Across the bridge, the New Mosque is open. We enter the courtyard, pause, breathe. At the cistern in the middle, Muslim men wash their feet and arms in preparation. We make our way to the entrance. Ali Sun covers her head, we put our shoes in a plastic bag, and enter the mosque.
We pass the sequestered Muslim women in the back, walk up to the low barricade and sit behind the musalla, where perhaps a dozen Muslim men are scattered, praying or conversing quietly. The mosque itself is spectacular, with great arches, a domed ceiling and adorned with gold and color.
It is peaceful inside. A really lovely gentleness fills the prayer hall. It is not overly joyful, nor is it overly serious. We sit for some time, taking it in. Separately, we each take a few minutes to walk around the edges of the musalla and take a few photos.
We exit the mosque, enter the Spice Market. It is not long before closing, and perhaps not as busy as it certainly gets. If we owned a home, we might easily spend a month’s wages furnishing a living room solely from the exquisite Turkish goods on display.
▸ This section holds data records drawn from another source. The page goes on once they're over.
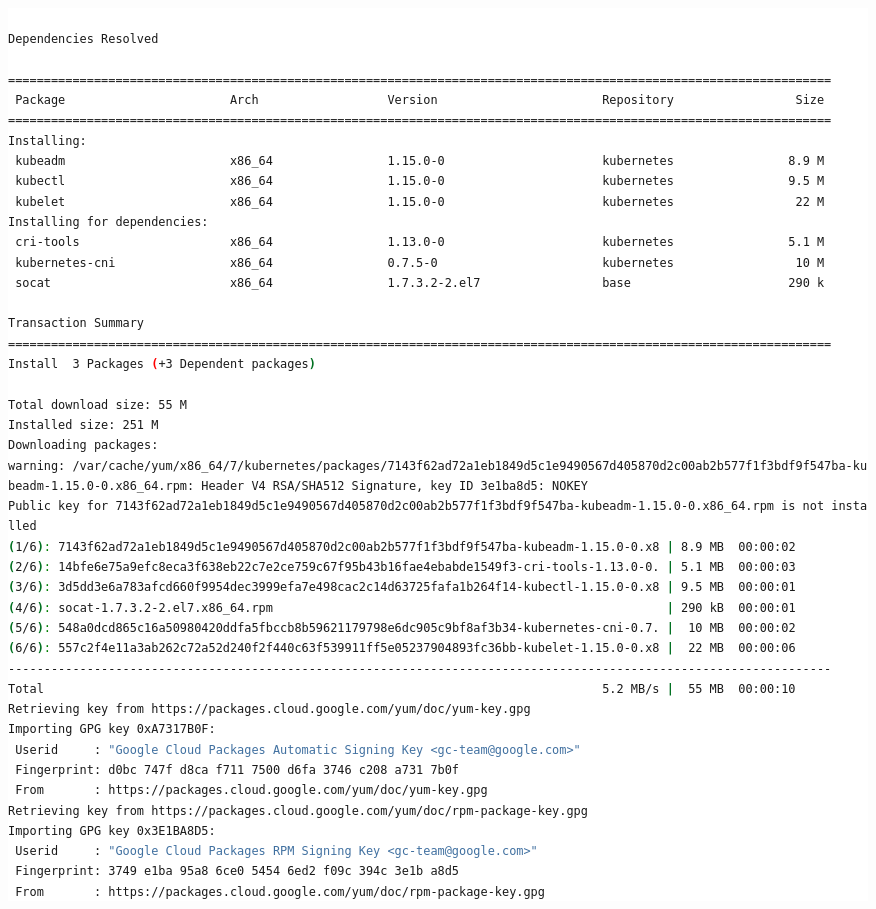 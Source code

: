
 ```bash

Dependencies Resolved

===================================================================================================================
 Package                       Arch                  Version                       Repository                 Size
===================================================================================================================
Installing:
 kubeadm                       x86_64                1.15.0-0                      kubernetes                8.9 M
 kubectl                       x86_64                1.15.0-0                      kubernetes                9.5 M
 kubelet                       x86_64                1.15.0-0                      kubernetes                 22 M
Installing for dependencies:
 cri-tools                     x86_64                1.13.0-0                      kubernetes                5.1 M
 kubernetes-cni                x86_64                0.7.5-0                       kubernetes                 10 M
 socat                         x86_64                1.7.3.2-2.el7                 base                      290 k

Transaction Summary
===================================================================================================================
Install  3 Packages (+3 Dependent packages)

Total download size: 55 M
Installed size: 251 M
Downloading packages:
warning: /var/cache/yum/x86_64/7/kubernetes/packages/7143f62ad72a1eb1849d5c1e9490567d405870d2c00ab2b577f1f3bdf9f547ba-kubeadm-1.15.0-0.x86_64.rpm: Header V4 RSA/SHA512 Signature, key ID 3e1ba8d5: NOKEY
Public key for 7143f62ad72a1eb1849d5c1e9490567d405870d2c00ab2b577f1f3bdf9f547ba-kubeadm-1.15.0-0.x86_64.rpm is not installed
(1/6): 7143f62ad72a1eb1849d5c1e9490567d405870d2c00ab2b577f1f3bdf9f547ba-kubeadm-1.15.0-0.x8 | 8.9 MB  00:00:02
(2/6): 14bfe6e75a9efc8eca3f638eb22c7e2ce759c67f95b43b16fae4ebabde1549f3-cri-tools-1.13.0-0. | 5.1 MB  00:00:03
(3/6): 3d5dd3e6a783afcd660f9954dec3999efa7e498cac2c14d63725fafa1b264f14-kubectl-1.15.0-0.x8 | 9.5 MB  00:00:01
(4/6): socat-1.7.3.2-2.el7.x86_64.rpm                                                       | 290 kB  00:00:01
(5/6): 548a0dcd865c16a50980420ddfa5fbccb8b59621179798e6dc905c9bf8af3b34-kubernetes-cni-0.7. |  10 MB  00:00:02
(6/6): 557c2f4e11a3ab262c72a52d240f2f440c63f539911ff5e05237904893fc36bb-kubelet-1.15.0-0.x8 |  22 MB  00:00:06
-------------------------------------------------------------------------------------------------------------------
Total                                                                              5.2 MB/s |  55 MB  00:00:10
Retrieving key from https://packages.cloud.google.com/yum/doc/yum-key.gpg
Importing GPG key 0xA7317B0F:
 Userid     : "Google Cloud Packages Automatic Signing Key <gc-team@google.com>"
 Fingerprint: d0bc 747f d8ca f711 7500 d6fa 3746 c208 a731 7b0f
 From       : https://packages.cloud.google.com/yum/doc/yum-key.gpg
Retrieving key from https://packages.cloud.google.com/yum/doc/rpm-package-key.gpg
Importing GPG key 0x3E1BA8D5:
 Userid     : "Google Cloud Packages RPM Signing Key <gc-team@google.com>"
 Fingerprint: 3749 e1ba 95a8 6ce0 5454 6ed2 f09c 394c 3e1b a8d5
 From       : https://packages.cloud.google.com/yum/doc/rpm-package-key.gpg
```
On the way out, we make a reservation at Pandeli, one of two restaurants inside the market, a birthday meal very thoughtful gifted to us from S&N.
We wander down side alleys, and circle back to Galata Bridge, taking in the sunset as the amber lights of the mosques flicker on. Ali Sun makes it her mission to enter the seven mosques on the seven hills. Istanbul is clearly a city of great wonder and enchantment – a divine feminine presence rising from the patriarchal dynasties that have occupied her for millennia.